その言葉を受け取るように、隣にいた女性が立った。
「エティア・ウィンセル。Dランクの弓士。遠距離支援と偵察任務を得意としています。……今回は、的確な判断と連携をありがとう」
言葉は簡潔ながら、視線は真っすぐエルドに向いていた。
そして──自然と皆の目が、彼に集まる。
椅子に座っていたエルドは一呼吸置き、立ち上がった。
「エルド・クラヴェル。Fランクです。武器は……この剣。冒険者になって、まだ間もないですが……できることを一つずつ、見つけていきたいと思ってます」
その瞳には、確かな熱と覚悟が宿っていた。
「……まあ、いいんじゃねえか。新しい奴が来ねえと、古株ばっかで湿気るしな」
トラスが笑い、カタニアも「エルド君、今後もよろしく」と手を伸ばす。
短く、だが確かな、ひとつの輪がそこに生まれた。
一通りの名乗りが終わると、ギルドの空気はわずかに和らいだ。重く、澱んでいた疲労感は、言葉を交わしたことで少しだけ解けたようにも思えた。
トラスが丸椅子に深く腰掛け直し、腕を組む。
「それにしても、ありゃあ想定外だったな。まさか牙ネズミの巣かと思ったら、奥にあんなもんがあるとはな」
「……まるで地下実験場。誰が何のために、あんなものを」
エティアが呟くように言う。眉根はわずかに寄っていたが、声に焦りはなかった。むしろ、何かを確かめるような硬質さがあった。

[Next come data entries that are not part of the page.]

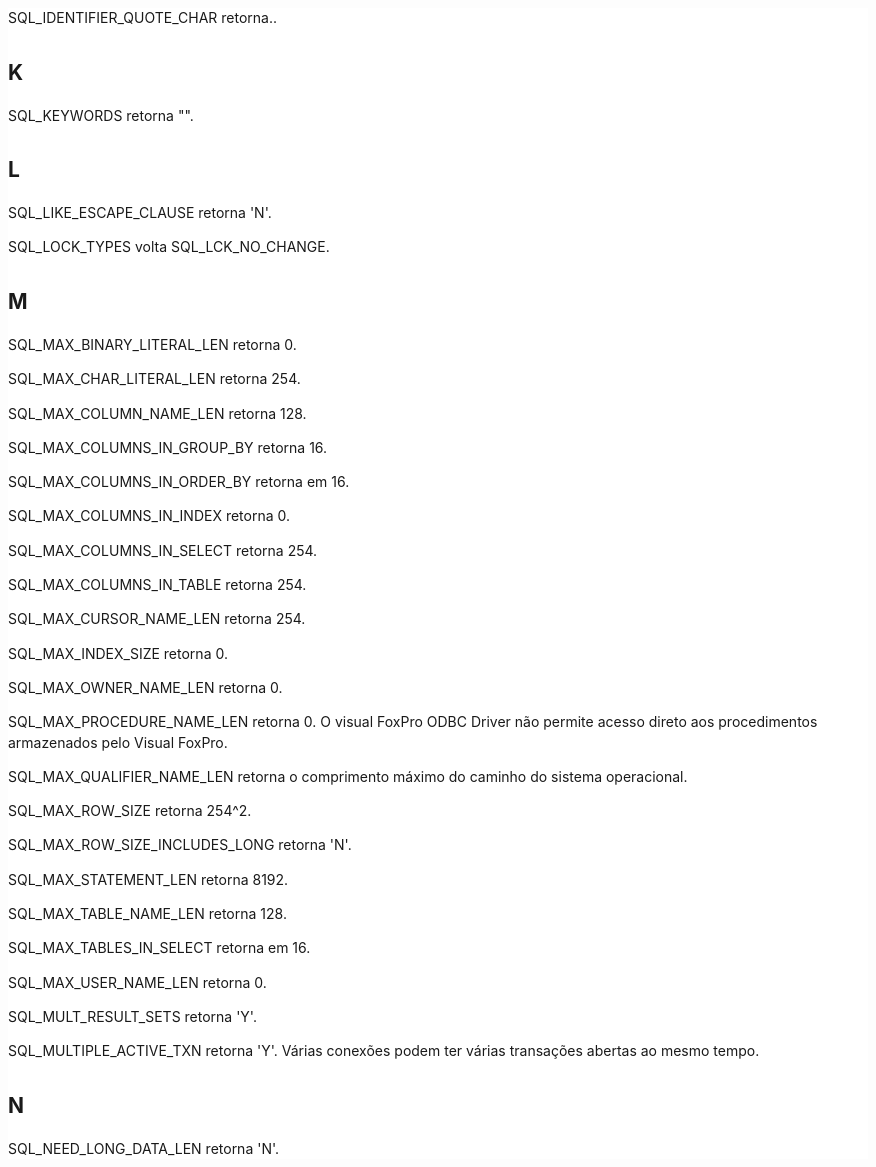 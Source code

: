  SQL_IDENTIFIER_QUOTE_CHAR retorna..  
  
## <a name="k"></a>K  
 SQL_KEYWORDS retorna "".  
  
## <a name="l"></a>L  
 SQL_LIKE_ESCAPE_CLAUSE retorna 'N'.  
  
 SQL_LOCK_TYPES volta SQL_LCK_NO_CHANGE.  
  
## <a name="m"></a>M  
 SQL_MAX_BINARY_LITERAL_LEN retorna 0.  
  
 SQL_MAX_CHAR_LITERAL_LEN retorna 254.  
  
 SQL_MAX_COLUMN_NAME_LEN retorna 128.  
  
 SQL_MAX_COLUMNS_IN_GROUP_BY retorna 16.  
  
 SQL_MAX_COLUMNS_IN_ORDER_BY retorna em 16.  
  
 SQL_MAX_COLUMNS_IN_INDEX retorna 0.  
  
 SQL_MAX_COLUMNS_IN_SELECT retorna 254.  
  
 SQL_MAX_COLUMNS_IN_TABLE retorna 254.  
  
 SQL_MAX_CURSOR_NAME_LEN retorna 254.  
  
 SQL_MAX_INDEX_SIZE retorna 0.  
  
 SQL_MAX_OWNER_NAME_LEN retorna 0.  
  
 SQL_MAX_PROCEDURE_NAME_LEN retorna 0. O visual FoxPro ODBC Driver não permite acesso direto aos procedimentos armazenados pelo Visual FoxPro.  
  
 SQL_MAX_QUALIFIER_NAME_LEN retorna o comprimento máximo do caminho do sistema operacional.  
  
 SQL_MAX_ROW_SIZE retorna 254^2.  
  
 SQL_MAX_ROW_SIZE_INCLUDES_LONG retorna 'N'.  
  
 SQL_MAX_STATEMENT_LEN retorna 8192.  
  
 SQL_MAX_TABLE_NAME_LEN retorna 128.  
  
 SQL_MAX_TABLES_IN_SELECT retorna em 16.  
  
 SQL_MAX_USER_NAME_LEN retorna 0.  
  
 SQL_MULT_RESULT_SETS retorna 'Y'.  
  
 SQL_MULTIPLE_ACTIVE_TXN retorna 'Y'. Várias conexões podem ter várias transações abertas ao mesmo tempo.  
  
## <a name="n"></a>N  
 SQL_NEED_LONG_DATA_LEN retorna 'N'.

「博士って人が言ってたんだよな。〈結社シーフレット〉とか、なんとか」
カタニアが椅子の肘掛けにもたれかかりながら、ぽつりと補足した。姉とは対照的に、どこか軽い口調──けれどその眼は、真剣だった。
「結社シーフレット……都市伝説に近いとされてきたが、まさか現場で遭遇するとは。ギルド本部も黙っていないだろうな」
低く呟いたのは、会議室に後から入ってきたギルド支部運営官──ダナス・ミールだった。
木扉を閉じて、彼は窓際に立つ。腰に下げた書類鞄を一度も置かずに、そのまま言葉を続けた。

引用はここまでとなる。